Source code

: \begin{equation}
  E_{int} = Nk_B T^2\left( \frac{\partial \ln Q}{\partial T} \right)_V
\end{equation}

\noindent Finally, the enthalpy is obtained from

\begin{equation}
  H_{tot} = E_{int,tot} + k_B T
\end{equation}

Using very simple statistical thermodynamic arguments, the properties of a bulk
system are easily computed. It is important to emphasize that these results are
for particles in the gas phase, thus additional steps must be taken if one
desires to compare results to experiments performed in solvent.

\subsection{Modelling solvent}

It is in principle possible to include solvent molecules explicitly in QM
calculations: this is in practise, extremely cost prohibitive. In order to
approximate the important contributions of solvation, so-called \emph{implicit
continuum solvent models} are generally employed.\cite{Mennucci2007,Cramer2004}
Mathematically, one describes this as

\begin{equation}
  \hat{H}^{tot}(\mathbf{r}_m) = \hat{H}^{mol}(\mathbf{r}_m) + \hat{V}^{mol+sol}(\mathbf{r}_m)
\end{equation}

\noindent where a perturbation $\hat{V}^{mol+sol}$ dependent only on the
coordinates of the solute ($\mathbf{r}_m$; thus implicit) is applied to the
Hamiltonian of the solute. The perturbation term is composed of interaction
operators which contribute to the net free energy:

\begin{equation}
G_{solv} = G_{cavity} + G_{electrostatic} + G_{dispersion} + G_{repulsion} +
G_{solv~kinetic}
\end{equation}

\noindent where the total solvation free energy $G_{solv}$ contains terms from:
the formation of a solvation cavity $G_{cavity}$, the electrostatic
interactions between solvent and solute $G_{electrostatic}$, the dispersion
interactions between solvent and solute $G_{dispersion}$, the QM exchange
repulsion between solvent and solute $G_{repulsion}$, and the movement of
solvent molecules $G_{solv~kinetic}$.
==
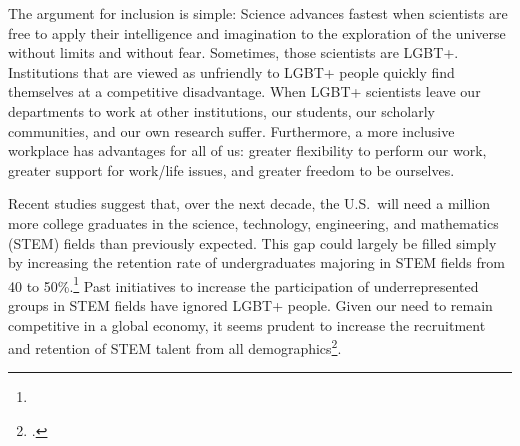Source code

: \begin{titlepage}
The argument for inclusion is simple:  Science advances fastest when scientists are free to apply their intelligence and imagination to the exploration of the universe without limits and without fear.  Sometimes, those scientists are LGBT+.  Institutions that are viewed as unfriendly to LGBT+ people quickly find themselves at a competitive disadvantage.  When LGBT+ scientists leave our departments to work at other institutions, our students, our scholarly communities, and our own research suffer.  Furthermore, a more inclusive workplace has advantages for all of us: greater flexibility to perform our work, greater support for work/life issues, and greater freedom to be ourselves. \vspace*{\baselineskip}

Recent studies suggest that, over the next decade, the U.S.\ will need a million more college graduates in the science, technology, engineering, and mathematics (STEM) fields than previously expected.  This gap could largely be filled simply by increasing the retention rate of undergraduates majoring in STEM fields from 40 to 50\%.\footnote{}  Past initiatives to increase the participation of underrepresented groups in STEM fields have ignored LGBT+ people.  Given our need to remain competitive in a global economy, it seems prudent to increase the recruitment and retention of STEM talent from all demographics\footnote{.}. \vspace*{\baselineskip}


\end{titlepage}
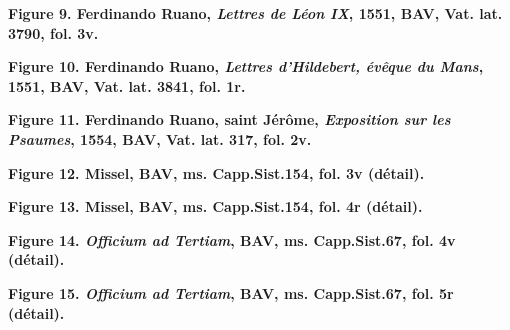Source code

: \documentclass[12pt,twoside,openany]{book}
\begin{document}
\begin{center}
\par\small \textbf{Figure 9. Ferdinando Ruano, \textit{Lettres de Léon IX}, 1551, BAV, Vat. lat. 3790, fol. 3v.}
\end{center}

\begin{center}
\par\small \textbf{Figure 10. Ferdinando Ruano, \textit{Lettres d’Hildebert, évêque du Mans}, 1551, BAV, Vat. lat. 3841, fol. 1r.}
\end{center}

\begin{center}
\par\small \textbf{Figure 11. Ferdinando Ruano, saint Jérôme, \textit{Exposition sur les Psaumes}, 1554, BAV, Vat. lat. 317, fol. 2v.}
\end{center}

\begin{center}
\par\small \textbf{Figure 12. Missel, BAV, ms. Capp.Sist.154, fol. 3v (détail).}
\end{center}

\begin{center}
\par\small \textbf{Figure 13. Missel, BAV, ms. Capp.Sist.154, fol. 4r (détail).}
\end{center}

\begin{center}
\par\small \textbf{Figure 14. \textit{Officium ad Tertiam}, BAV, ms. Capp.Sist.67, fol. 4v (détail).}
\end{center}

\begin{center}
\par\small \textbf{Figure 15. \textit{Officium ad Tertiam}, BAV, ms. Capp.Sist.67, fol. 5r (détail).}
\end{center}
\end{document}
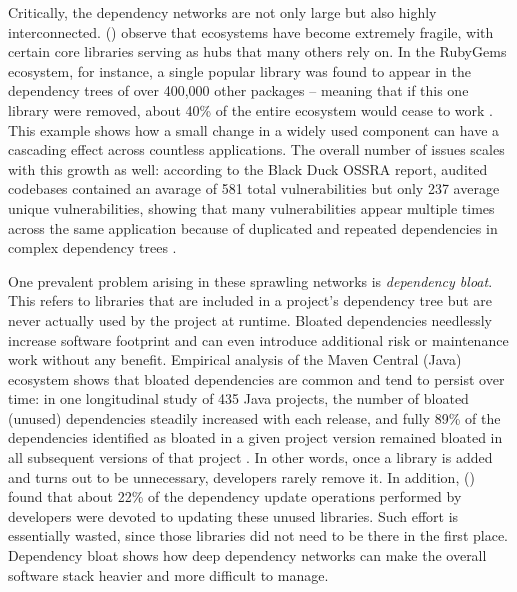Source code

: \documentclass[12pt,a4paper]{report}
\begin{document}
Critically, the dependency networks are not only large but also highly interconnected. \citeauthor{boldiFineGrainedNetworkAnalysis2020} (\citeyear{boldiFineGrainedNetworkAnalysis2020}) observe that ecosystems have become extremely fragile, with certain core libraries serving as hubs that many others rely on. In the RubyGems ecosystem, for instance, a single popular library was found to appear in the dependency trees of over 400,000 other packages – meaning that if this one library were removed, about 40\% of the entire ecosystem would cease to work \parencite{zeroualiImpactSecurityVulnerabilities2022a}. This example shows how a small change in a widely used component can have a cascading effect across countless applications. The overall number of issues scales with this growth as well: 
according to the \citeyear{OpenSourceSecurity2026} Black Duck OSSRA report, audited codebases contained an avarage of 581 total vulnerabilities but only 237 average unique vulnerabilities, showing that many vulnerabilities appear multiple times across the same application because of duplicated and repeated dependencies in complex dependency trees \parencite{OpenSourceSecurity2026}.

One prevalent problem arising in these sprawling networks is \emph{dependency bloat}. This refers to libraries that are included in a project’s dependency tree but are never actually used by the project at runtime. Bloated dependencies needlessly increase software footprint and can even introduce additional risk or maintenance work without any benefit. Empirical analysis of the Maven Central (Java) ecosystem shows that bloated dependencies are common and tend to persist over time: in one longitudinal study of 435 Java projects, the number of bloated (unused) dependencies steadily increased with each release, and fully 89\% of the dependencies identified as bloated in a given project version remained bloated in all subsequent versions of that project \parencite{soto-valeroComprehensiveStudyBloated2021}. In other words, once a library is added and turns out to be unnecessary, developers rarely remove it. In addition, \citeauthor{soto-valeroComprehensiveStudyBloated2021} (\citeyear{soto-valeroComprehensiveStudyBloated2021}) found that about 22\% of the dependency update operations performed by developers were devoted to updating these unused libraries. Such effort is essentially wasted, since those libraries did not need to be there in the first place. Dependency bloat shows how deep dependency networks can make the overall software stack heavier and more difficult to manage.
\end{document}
---
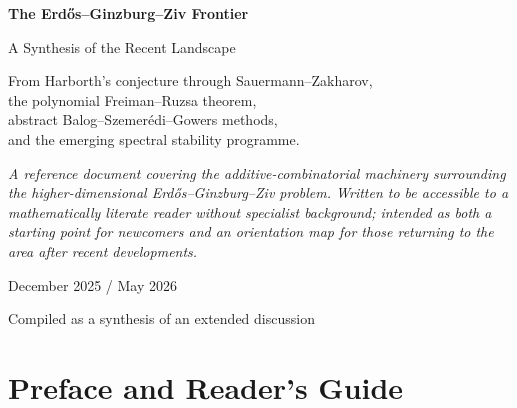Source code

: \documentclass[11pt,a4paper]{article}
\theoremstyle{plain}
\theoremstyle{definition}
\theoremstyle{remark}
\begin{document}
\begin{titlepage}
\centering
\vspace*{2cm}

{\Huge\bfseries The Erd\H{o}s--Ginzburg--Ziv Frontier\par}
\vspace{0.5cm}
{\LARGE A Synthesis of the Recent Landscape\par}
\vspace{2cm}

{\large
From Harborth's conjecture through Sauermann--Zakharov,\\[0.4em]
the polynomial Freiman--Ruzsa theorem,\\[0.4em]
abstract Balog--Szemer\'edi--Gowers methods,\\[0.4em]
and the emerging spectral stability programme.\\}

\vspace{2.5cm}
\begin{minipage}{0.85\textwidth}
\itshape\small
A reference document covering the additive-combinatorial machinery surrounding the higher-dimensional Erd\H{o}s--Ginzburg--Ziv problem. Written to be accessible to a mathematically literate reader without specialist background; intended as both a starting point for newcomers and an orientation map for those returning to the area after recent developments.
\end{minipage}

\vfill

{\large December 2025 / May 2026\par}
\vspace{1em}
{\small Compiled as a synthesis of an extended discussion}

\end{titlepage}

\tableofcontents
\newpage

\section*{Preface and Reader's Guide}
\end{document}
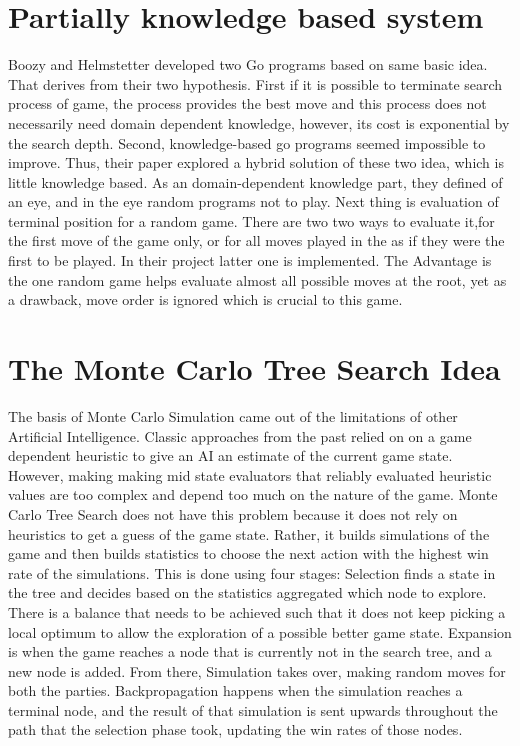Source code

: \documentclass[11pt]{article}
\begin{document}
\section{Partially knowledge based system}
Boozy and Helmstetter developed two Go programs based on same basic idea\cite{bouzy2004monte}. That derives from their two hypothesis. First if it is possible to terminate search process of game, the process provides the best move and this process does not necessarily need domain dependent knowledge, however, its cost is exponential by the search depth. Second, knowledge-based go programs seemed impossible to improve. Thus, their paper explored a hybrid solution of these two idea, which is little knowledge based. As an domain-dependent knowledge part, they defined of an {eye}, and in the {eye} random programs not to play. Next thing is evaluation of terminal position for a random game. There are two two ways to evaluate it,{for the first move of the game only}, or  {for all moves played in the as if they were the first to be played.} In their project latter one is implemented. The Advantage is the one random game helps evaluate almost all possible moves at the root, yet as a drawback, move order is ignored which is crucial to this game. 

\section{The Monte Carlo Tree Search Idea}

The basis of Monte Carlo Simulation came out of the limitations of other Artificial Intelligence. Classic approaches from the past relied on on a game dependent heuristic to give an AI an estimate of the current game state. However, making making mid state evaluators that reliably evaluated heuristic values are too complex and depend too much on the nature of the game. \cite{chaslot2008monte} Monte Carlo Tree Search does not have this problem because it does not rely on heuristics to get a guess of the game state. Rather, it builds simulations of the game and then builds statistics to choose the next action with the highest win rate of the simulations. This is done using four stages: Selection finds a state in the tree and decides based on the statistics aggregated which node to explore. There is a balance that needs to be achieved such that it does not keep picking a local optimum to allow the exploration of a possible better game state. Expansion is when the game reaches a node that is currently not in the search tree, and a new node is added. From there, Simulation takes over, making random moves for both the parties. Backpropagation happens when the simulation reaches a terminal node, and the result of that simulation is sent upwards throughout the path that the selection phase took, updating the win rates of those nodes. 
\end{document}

* [Task requirements] Which lines of the listing above hold the word "results"? Copy each of them.

* [Written solution]
system are easily computed. It is important to emphasize that these results are
desires to compare results to experiments performed in solvent.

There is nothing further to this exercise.